[Source material — start]

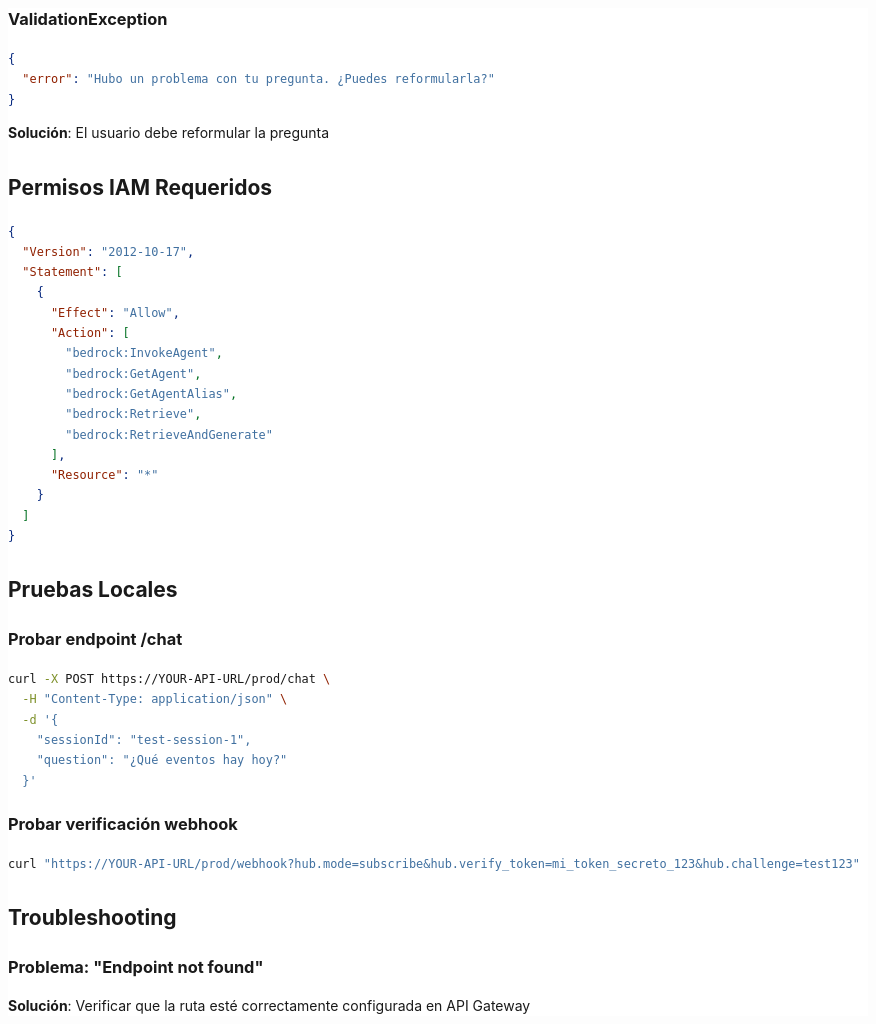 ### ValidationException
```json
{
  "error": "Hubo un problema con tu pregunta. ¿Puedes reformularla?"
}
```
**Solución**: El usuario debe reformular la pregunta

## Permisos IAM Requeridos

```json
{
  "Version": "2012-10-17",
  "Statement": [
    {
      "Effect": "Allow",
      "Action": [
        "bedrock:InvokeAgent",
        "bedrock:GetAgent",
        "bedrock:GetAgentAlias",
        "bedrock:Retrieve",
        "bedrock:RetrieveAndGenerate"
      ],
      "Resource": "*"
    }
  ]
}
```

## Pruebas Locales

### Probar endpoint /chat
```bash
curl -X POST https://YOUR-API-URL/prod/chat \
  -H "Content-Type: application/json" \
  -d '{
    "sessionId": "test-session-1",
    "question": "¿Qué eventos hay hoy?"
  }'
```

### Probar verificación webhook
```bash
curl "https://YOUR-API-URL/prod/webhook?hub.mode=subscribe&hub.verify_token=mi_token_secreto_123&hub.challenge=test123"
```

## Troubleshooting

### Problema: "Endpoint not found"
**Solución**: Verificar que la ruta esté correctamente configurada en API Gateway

[Source material — finish]

* [What is required]: The required answer is each line of the data in which the word "pregunta" appears.

* [Task solution]:
  "error": "Hubo un problema con tu pregunta. ¿Puedes reformularla?"
**Solución**: El usuario debe reformular la pregunta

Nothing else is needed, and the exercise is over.